Obama’s job approval ratings are relatively unchanged since early May. Currently, 52% approve of the way Obama is handling his job as president while 39% disapprove. As recently as early April, the public was divided (47% approved, 45% disapproved).

Following a significant bump to 56% in the immediate wake of Osama bin Laden’s death, Obama’s approval ratings have subsided somewhat but remain far more positive than they have been for much of the last year.

Independents’ assessments of Obama’s performance spiked from 42% to 52% approval on news of Osama’s death, and remain at 49% in the current survey. The current survey also finds that just 37% of independents disapprove of Obama’s job performance, the lowest since the fall of 2009. By comparison, approval ratings among Democrats and Republicans have been more stable.

Obama’s Personal Ratings Steady

Obama continues to earn positive personal assessments from the public. Three-quarters say Obama is a good communicator (75%), stands up for what he believes in (75%) and nearly as many view him as warm and friendly (73%). Many also consider Obama to be well-informed (67%), trustworthy (62%) and able to get things done (55%). And 64% say he is concerned about people like them.

Nearly six-in-ten (58%) say Obama is a strong leader, up five points from January and last June (53%).

For the most part, public views of Obama’s personal qualities have been relatively stable over the last year. The public’s opinions about Obama’s personal traits and characteristics are substantially less positive than they were in February 2009, shortly after he took office.

Republicans Positive about Some Obama Traits

Democratic impressions of the president are overwhelmingly positive. Nearly all Democrats say Obama is a good communicator (95%) and that he cares about people like them (91%); three-quarters or more rate him positively on all of the other characteristics.

Republican assessments are more critical, but more than half of Republicans say that Obama stands up for what he believes in (59%), is warm and friendly (55%) and is a good communicator (55%). GOP opinions about other traits are more negative. Just 29% say Obama is a strong leader, only 30% say Obama is trustworthy, and 31% say he is able to get things done. Independent opinions largely mirror those of the general public.

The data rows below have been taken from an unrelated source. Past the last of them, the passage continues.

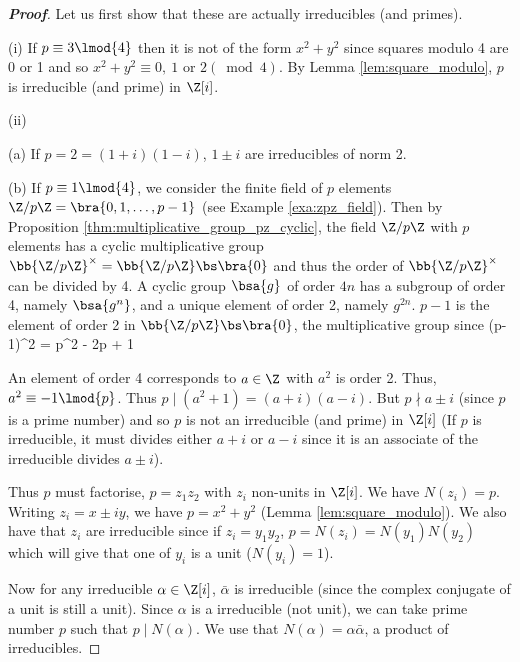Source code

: \begin{proof}[\bf Proof]
Let us first show that these are actually irreducibles (and primes).
\ben
\item [(i)] If $p \equiv 3 \lmod{4}$ then it is not of the form $x^2 + y^2$ since squares modulo 4 are 0 or 1 and so $x^2 + y^2 \equiv 0,\ 1 \text{ or }2 (\bmod 4)$. By Lemma \ref{lem:square_modulo}, $p$ is irreducible (and prime) in $\Z[i]$.

\item [(ii)] \ben
\item [(a)] If $p = 2 = (1 + i)(1 - i)$, %
$1 \pm  i$ are irreducibles of norm 2.

\item [(b)] If $p \equiv 1 \lmod{4}$, we consider the finite field of $p$ elements $\Z/p\Z = \bra{0, 1,\dots , p - 1}$ (see Example \ref{exa:zpz_field}). Then by Proposition \ref{thm:multiplicative_group_pz_cyclic}, the field $\Z/p\Z$ with $p$ elements has a cyclic multiplicative group $\bb{\Z/p\Z}^{\times} = \bb{\Z/p\Z}\bs\bra{0}$ and thus the order of $\bb{\Z/p\Z}^{\times}$ can be divided by 4. A cyclic group $\bsa{g}$ of order $4n$ has a subgroup of order 4, namely $\bsa{ g^n }$, and a unique element of order 2, namely $g^{2n}$. $p - 1$ is the element of order 2 in $\bb{\Z/p\Z} \bs\bra{0}$, the multiplicative group since %
\be
(p-1)^2 = p^2 - 2p + 1  
\ee

An element of order 4 corresponds to $a \in \Z$ with $a^2$ is order 2. Thus, $a^2 \equiv -1 \lmod{p}$. Thus $p \mid (a^2 + 1) = (a + i)(a - i)$. %
But $p \nmid a \pm  i$ (since $p$ is a prime number) and so $p$ is not an irreducible (and prime) in $\Z[i]$ (If $p$ is irreducible, it must divides either $a+ i$ or $a-i$ since it is an associate of the irreducible divides $a\pm i$).

Thus $p$ must factorise, $p = z_1z_2$ with $z_i$ non-units in $\Z[i]$. We have $N(z_i) = p$. Writing $z_i = x \pm  iy$, we have $p = x^2 + y^2$ (Lemma \ref{lem:square_modulo}). We also have that $z_i$ are irreducible since if $z_i = y_1y_2$, $p = N(z_i) = N(y_1)N(y_2)$ which will give that one of $y_i$ is a unit ($N(y_i) = 1$).
\een
\een

Now for any irreducible $\alpha \in\Z[i]$, $\bar{\alpha}$ is irreducible (since the complex conjugate of a unit is still a unit). Since $\alpha$ is a irreducible (not unit), we can take prime number $p$ such that $p \mid N(\alpha)$. We use that $N(\alpha) = \alpha\bar{\alpha}$, a product of irreducibles.


\end{proof}
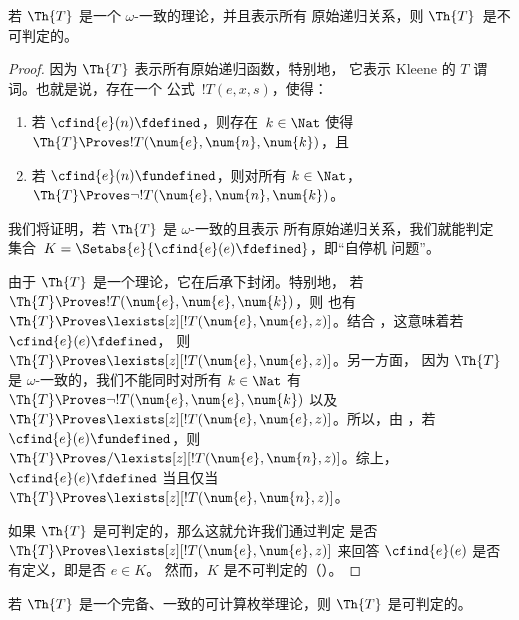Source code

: \documentclass[../OpenLogic/include/open-logic-section]{subfiles}
\begin{document}

\begin{thm}
若 $\Th{T}$ 是一个 $\omega$-一致的理论，并且表示所有
原始递归关系，则 $\Th{T}$~是不可判定的。
\end{thm}

\begin{proof}
因为 $\Th{T}$ 表示所有原始递归函数，特别地，
它表示 Kleene 的 $T$ 谓词。也就是说，存在一个
公式~$!T(e, x, s)$，使得：
\begin{enumerate}
\item{} 若 $\cfind{e}(n) \fdefined$，则存在~$k \in \Nat$ 使得
$\Th{T} \Proves !T(\num{e}, \num{n}, \num{k})$，且
\item{} 若 $\cfind{e}(n) \fundefined$，则对所有 $k \in \Nat$，
$\Th{T} \Proves \lnot !T(\num{e}, \num{n}, \num{k})$。
\end{enumerate}
我们将证明，若 $\Th{T}$ 是 $\omega$-一致的且表示
所有原始递归关系，我们就能判定
集合~$K = \Setabs{e}{\cfind{e}(e) \fdefined}$，即“自停机
问题”。

由于 $\Th{T}$ 是一个理论，它在后承下封闭。特别地，
若 $\Th{T} \Proves !T(\num{e}, \num{e}, \num{k})$，则
也有 $\Th{T} \Proves \lexists[z][!T(\num{e}, \num{e}, z)]$。结合
，这意味着若 $\cfind{e}(e) \fdefined$，
则 $\Th{T} \Proves \lexists[z][!T(\num{e}, \num{e}, z)]$。另一方面，
因为 $\Th{T}$ 是 $\omega$-一致的，我们不能同时对所有
$k \in \Nat$ 有 $\Th{T} \Proves \lnot !T(\num{e}, \num{e}, \num{k})$ 以及
$\Th{T} \Proves \lexists[z][!T(\num{e}, \num{e},
  z)]$。所以，由 ，若 $\cfind{e}(e) \fundefined$，则 $\Th{T} \Proves/
  \lexists[z][!T(\num{e}, \num{n}, z)]$。综上，
$\cfind{e}(e) \fdefined$ 当且仅当 $\Th{T} \Proves \lexists[z][!T(\num{e},
  \num{n}, z)]$。

如果 $\Th{T}$ 是可判定的，那么这就允许我们通过判定
是否 $\Th{T} \Proves \lexists[z][!T(\num{e}, \num{e}, z)]$ 来回答
$\cfind{e}(e)$ 是否有定义，即是否 $e \in K$。
然而，$K$ 是不可判定的（）。
\end{proof}

\begin{thm}
  若\/ $\Th{T}$ 是一个完备、一致的可计算枚举理论，则
  $\Th{T}$ 是可判定的。
\end{thm}
\end{document}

Democrats are nearly three times as likely as Republicans to view Obama as trustworthy (87% vs. 30%) or as a strong leader (85% vs. 29%). By contrast, there is more agreement about whether he is well-informed (82% of Democrats, 46% of Republicans), warm and friendly (86% to 55%), and stands up for his beliefs (87% vs. 59%). These partisan differences in evaluations of Obama are largely unchanged over the past year.

Perceptions of Obama’s Ideology

Impressions of Obama’s ideological stance remain mixed. A plurality (40%) says he is liberal, 32% say he is middle-of-the-road, and 16% say he is conservative.

A majority of Republicans (61%) – including 75% of conservative Republicans – say that Obama is liberal. Democrats are divided in their views of Obama’s ideology: 41% say he is middle-of-the-road, 28% say he is liberal and 20% say he is conservative. Nearly four-in-ten independents (39%) view Obama as liberal while about as many (35%) say he is middle-of-the-road; 16% of independents say Obama is conservative.